ABSTRACT: PURPOSE OF REVIEW: Migraine is a common and highly disabling condition that is particularly prevalent among women and especially women of reproductive age. The tremendous rise in adiposity in the Western world has led to an epidemic of obesity in women. The particular effects of obesity on women with migraine of various ages are the focus of this review. RECENT FINDINGS: Conflicting findings from various studies with different approaches and populations have made challenging definitive conclusions about associations between migraine and obesity. While the association between obesity and migraine frequency has been consistently demonstrated and obesity is considered a risk factor for progression from episodic to chronic migraine, the association between obesity and migraine prevalence is still somewhat debated and appears to be dependent on gender and age, with the most consistent effects observed in women younger than 55 years of age.

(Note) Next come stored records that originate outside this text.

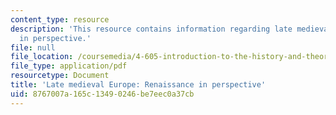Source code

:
 ```yaml
---
content_type: resource
description: 'This resource contains information regarding late medieval europe: renaissance
  in perspective.'
file: null
file_location: /coursemedia/4-605-introduction-to-the-history-and-theory-of-architecture-spring-2012/8767007a165c13490246be7eec0a37cb_MIT4_605S12_lec22.pdf
file_type: application/pdf
resourcetype: Document
title: 'Late medieval Europe: Renaissance in perspective'
uid: 8767007a-165c-1349-0246-be7eec0a37cb
---
```

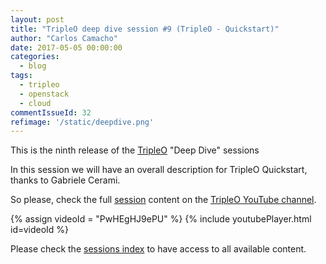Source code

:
 ```yaml
---
layout: post
title: "TripleO deep dive session #9 (TripleO - Quickstart)"
author: "Carlos Camacho"
date: 2017-05-05 00:00:00
categories:
  - blog
tags:
  - tripleo
  - openstack
  - cloud
commentIssueId: 32
refimage: '/static/deepdive.png'
---
```


This is the ninth release of the [TripleO](http://www.tripleo.org/) "Deep Dive" sessions

In this session we will have an overall
description for TripleO Quickstart, thanks
to Gabriele Cerami.

So please, check the full [session](https://www.youtube.com/watch?v=PwHEgHJ9ePU)
content on the [TripleO YouTube channel](https://www.youtube.com/channel/UCNGDxZGwUELpgaBoLvABsTA/).

{% assign videoId = "PwHEgHJ9ePU" %}
{% include youtubePlayer.html id=videoId %}

Please check the [sessions index](http://www.pubstack.com/blog/2017/06/15/tripleo-deep-dive-session-index.html) to have access to all available content.
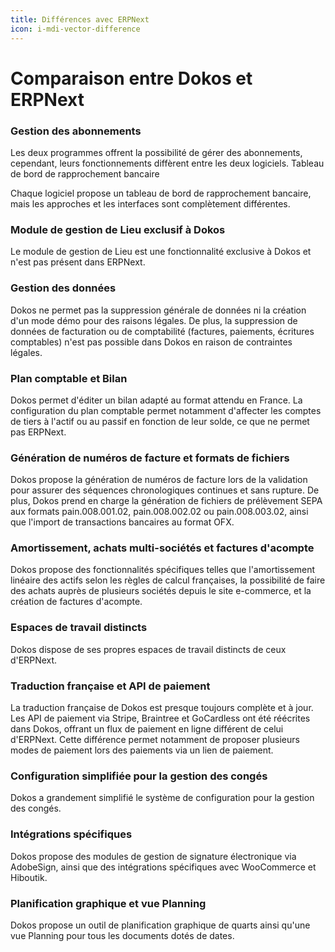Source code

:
 ```yaml
---
title: Différences avec ERPNext
icon: i-mdi-vector-difference
---
```


# Comparaison entre Dokos et ERPNext

### Gestion des abonnements

Les deux programmes offrent la possibilité de gérer des abonnements, cependant, leurs fonctionnements diffèrent entre les deux logiciels.
Tableau de bord de rapprochement bancaire

Chaque logiciel propose un tableau de bord de rapprochement bancaire, mais les approches et les interfaces sont complètement différentes.

### Module de gestion de Lieu exclusif à Dokos

Le module de gestion de Lieu est une fonctionnalité exclusive à Dokos et n'est pas présent dans ERPNext.

### Gestion des données

Dokos ne permet pas la suppression générale de données ni la création d'un mode démo pour des raisons légales. De plus, la suppression de données de facturation ou de comptabilité (factures, paiements, écritures comptables) n'est pas possible dans Dokos en raison de contraintes légales.


### Plan comptable et Bilan

Dokos permet d'éditer un bilan adapté au format attendu en France.
La configuration du plan comptable permet notamment d'affecter les comptes de tiers à l'actif ou au passif en fonction de leur solde, ce que ne permet pas ERPNext.


### Génération de numéros de facture et formats de fichiers

Dokos propose la génération de numéros de facture lors de la validation pour assurer des séquences chronologiques continues et sans rupture. De plus, Dokos prend en charge la génération de fichiers de prélèvement SEPA aux formats pain.008.001.02, pain.008.002.02 ou pain.008.003.02, ainsi que l'import de transactions bancaires au format OFX.

### Amortissement, achats multi-sociétés et factures d'acompte

Dokos propose des fonctionnalités spécifiques telles que l'amortissement linéaire des actifs selon les règles de calcul françaises, la possibilité de faire des achats auprès de plusieurs sociétés depuis le site e-commerce, et la création de factures d'acompte.

### Espaces de travail distincts

Dokos dispose de ses propres espaces de travail distincts de ceux d'ERPNext.

### Traduction française et API de paiement

La traduction française de Dokos est presque toujours complète et à jour. Les API de paiement via Stripe, Braintree et GoCardless ont été réécrites dans Dokos, offrant un flux de paiement en ligne différent de celui d'ERPNext. Cette différence permet notamment de proposer plusieurs modes de paiement lors des paiements via un lien de paiement.


### Configuration simplifiée pour la gestion des congés

Dokos a grandement simplifié le système de configuration pour la gestion des congés.

### Intégrations spécifiques

Dokos propose des modules de gestion de signature électronique via AdobeSign, ainsi que des intégrations spécifiques avec WooCommerce et Hiboutik.

### Planification graphique et vue Planning

Dokos propose un outil de planification graphique de quarts ainsi qu'une vue Planning pour tous les documents dotés de dates.


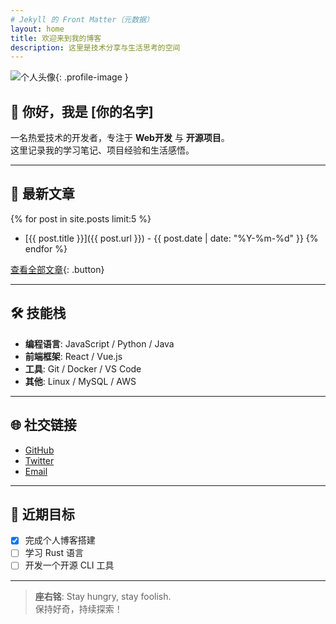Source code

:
 ```yaml
---
# Jekyll 的 Front Matter（元数据）
layout: home
title: 欢迎来到我的博客
description: 这里是技术分享与生活思考的空间
---
```


![个人头像](/assets/images/avatar.jpg){: .profile-image }

## 👋 你好，我是 [你的名字]

一名热爱技术的开发者，专注于 **Web开发** 与 **开源项目**。  
这里记录我的学习笔记、项目经验和生活感悟。

---

## 📌 最新文章

{% for post in site.posts limit:5 %}
- [{{ post.title }}]({{ post.url }}) - {{ post.date | date: "%Y-%m-%d" }}
{% endfor %}

[查看全部文章](/archive){: .button}

---

## 🛠️ 技能栈

- **编程语言**: JavaScript / Python / Java
- **前端框架**: React / Vue.js
- **工具**: Git / Docker / VS Code
- **其他**: Linux / MySQL / AWS

---

## 🌐 社交链接

- [GitHub](https://github.com/你的用户名)
- [Twitter](https://twitter.com/你的用户名)
- [Email](mailto:你的邮箱)

---

## 🎯 近期目标

- [x] 完成个人博客搭建  
- [ ] 学习 Rust 语言  
- [ ] 开发一个开源 CLI 工具

---

> **座右铭**: Stay hungry, stay foolish.  
> 保持好奇，持续探索！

Association between migraine and obesity is most commonly observed in women of reproductive age. The multimodal changes associated with age and hormonal change in women likely play a role in this relationship, as obesity does not appear to be related to migraine in women over 55 years of age. Future studies focusing on the migraine-obesity relationship in women should examine the effects of age, endogenous hormonal state, and exogenous hormones on migraine and obesity.